Look through the material below. Copy every line with the string "Maven" in it.

***** INPUT DATA

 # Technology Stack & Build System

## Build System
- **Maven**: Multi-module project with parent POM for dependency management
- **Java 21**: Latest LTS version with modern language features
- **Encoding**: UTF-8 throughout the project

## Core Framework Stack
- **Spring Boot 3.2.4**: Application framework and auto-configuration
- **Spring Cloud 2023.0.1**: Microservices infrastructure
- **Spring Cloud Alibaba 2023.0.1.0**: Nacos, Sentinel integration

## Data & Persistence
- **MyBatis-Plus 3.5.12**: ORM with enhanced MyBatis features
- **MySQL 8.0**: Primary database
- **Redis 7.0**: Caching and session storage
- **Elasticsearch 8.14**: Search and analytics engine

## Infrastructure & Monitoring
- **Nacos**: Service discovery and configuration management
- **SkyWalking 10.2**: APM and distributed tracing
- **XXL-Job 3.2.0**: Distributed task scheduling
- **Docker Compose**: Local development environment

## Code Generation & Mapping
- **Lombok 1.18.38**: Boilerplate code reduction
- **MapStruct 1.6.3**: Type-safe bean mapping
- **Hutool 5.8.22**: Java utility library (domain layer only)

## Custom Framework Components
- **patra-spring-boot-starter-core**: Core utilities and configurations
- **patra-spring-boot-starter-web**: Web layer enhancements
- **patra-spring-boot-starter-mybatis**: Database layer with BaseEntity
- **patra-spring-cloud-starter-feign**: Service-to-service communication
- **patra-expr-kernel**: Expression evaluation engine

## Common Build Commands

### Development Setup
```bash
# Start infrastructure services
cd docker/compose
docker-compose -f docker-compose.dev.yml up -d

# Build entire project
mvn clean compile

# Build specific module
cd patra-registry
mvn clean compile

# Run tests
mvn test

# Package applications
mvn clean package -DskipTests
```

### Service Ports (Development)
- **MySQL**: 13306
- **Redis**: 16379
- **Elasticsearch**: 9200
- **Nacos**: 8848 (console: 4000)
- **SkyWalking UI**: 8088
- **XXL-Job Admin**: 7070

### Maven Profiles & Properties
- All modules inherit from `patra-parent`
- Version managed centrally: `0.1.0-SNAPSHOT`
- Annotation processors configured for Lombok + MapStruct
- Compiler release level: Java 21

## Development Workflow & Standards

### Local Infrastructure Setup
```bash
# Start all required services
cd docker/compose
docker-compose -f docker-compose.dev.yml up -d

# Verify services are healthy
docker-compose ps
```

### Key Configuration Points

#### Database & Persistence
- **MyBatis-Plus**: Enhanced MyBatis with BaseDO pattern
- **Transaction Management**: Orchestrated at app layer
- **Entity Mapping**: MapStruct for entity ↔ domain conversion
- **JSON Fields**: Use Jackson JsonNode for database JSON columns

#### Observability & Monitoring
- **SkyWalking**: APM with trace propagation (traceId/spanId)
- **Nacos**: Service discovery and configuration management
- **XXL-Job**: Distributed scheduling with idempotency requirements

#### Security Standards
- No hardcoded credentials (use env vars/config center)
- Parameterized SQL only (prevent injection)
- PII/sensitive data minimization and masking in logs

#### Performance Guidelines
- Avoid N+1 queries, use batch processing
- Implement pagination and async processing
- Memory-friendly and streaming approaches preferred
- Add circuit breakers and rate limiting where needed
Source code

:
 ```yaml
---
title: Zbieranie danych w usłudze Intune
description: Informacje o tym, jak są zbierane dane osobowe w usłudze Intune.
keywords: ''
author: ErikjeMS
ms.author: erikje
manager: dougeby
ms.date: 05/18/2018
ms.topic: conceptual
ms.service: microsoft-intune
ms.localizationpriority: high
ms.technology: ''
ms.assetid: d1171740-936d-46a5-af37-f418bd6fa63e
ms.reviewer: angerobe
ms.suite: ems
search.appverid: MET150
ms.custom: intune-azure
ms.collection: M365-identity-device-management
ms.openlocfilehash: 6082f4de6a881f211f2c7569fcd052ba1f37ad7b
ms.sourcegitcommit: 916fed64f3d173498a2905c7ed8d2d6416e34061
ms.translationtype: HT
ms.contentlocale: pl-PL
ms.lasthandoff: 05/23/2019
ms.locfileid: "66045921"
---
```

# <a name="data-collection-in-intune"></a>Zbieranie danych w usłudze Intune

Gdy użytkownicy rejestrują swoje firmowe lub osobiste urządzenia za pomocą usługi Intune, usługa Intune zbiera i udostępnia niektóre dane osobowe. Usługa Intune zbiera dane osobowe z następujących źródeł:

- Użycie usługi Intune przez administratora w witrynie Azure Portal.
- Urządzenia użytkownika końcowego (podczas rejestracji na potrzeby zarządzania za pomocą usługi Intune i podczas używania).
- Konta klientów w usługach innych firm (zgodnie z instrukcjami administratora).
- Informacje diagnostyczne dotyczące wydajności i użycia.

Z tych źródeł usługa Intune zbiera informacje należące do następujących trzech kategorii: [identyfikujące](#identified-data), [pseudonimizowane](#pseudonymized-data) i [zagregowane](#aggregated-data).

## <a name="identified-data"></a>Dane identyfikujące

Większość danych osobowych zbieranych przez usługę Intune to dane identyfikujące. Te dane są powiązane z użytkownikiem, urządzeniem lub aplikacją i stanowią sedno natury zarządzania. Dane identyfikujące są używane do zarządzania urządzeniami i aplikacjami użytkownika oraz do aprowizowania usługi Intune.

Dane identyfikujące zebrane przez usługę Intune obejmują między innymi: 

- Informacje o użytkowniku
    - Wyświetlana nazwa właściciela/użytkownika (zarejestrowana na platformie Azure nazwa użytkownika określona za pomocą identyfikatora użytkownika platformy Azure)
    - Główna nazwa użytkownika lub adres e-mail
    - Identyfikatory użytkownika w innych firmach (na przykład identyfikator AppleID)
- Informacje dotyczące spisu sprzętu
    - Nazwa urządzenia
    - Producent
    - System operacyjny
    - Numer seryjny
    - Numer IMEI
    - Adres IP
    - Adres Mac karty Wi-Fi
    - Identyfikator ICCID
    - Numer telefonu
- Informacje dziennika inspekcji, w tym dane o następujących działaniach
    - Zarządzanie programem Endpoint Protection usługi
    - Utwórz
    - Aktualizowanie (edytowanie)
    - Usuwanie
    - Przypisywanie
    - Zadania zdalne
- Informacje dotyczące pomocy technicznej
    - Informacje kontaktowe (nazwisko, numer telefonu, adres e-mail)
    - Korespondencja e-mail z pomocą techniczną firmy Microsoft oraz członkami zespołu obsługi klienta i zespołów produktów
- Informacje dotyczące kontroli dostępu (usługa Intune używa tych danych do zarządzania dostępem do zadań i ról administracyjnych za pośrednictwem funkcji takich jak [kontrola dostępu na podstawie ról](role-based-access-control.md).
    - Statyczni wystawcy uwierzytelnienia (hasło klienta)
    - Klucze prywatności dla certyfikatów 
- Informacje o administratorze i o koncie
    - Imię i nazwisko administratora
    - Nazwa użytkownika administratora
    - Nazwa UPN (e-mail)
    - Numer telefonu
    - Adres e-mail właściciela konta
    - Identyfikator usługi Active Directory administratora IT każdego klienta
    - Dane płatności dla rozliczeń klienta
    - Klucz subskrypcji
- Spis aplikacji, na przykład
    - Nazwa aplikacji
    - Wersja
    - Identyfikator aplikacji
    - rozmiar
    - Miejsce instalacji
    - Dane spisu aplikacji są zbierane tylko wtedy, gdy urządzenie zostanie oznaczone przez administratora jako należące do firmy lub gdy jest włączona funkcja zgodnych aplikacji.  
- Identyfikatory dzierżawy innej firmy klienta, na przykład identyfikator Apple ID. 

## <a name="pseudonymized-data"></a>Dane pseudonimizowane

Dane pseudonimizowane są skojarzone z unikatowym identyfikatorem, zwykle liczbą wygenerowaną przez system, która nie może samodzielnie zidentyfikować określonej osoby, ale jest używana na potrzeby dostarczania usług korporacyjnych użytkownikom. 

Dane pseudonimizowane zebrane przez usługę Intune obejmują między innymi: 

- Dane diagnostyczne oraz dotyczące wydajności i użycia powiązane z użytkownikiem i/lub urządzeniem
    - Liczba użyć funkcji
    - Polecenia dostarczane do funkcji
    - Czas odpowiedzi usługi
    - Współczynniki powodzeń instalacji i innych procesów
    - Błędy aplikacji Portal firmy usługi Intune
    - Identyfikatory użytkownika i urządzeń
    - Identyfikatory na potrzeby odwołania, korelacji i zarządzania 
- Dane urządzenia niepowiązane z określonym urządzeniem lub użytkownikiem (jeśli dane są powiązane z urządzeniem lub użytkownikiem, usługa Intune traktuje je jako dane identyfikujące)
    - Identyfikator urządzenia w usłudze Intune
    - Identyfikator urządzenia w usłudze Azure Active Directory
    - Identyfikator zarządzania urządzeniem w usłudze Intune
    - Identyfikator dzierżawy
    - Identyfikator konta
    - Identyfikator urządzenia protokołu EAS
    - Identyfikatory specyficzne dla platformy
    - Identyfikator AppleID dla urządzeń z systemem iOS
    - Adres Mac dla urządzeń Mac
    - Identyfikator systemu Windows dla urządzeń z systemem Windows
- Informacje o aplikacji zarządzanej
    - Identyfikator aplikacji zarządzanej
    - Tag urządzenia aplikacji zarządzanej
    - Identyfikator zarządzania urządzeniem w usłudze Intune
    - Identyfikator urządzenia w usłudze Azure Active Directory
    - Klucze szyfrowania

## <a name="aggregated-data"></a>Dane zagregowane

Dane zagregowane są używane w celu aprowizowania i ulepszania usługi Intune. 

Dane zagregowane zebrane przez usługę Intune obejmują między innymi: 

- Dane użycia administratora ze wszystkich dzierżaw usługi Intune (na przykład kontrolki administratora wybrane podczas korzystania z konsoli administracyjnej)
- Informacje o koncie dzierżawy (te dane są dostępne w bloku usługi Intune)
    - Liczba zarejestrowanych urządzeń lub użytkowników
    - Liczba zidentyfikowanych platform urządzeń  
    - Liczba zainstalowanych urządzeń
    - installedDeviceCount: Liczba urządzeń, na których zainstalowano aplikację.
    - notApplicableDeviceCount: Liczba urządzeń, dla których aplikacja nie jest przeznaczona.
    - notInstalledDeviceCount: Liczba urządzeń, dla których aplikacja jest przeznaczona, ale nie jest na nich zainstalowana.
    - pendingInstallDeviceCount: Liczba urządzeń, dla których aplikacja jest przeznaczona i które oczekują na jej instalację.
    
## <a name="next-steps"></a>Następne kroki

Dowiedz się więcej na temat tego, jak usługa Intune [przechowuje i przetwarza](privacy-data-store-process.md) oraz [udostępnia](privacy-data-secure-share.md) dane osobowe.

**********

§ RESPONSE BOX:
- **Maven**: Multi-module project with parent POM for dependency management
### Maven Profiles & Properties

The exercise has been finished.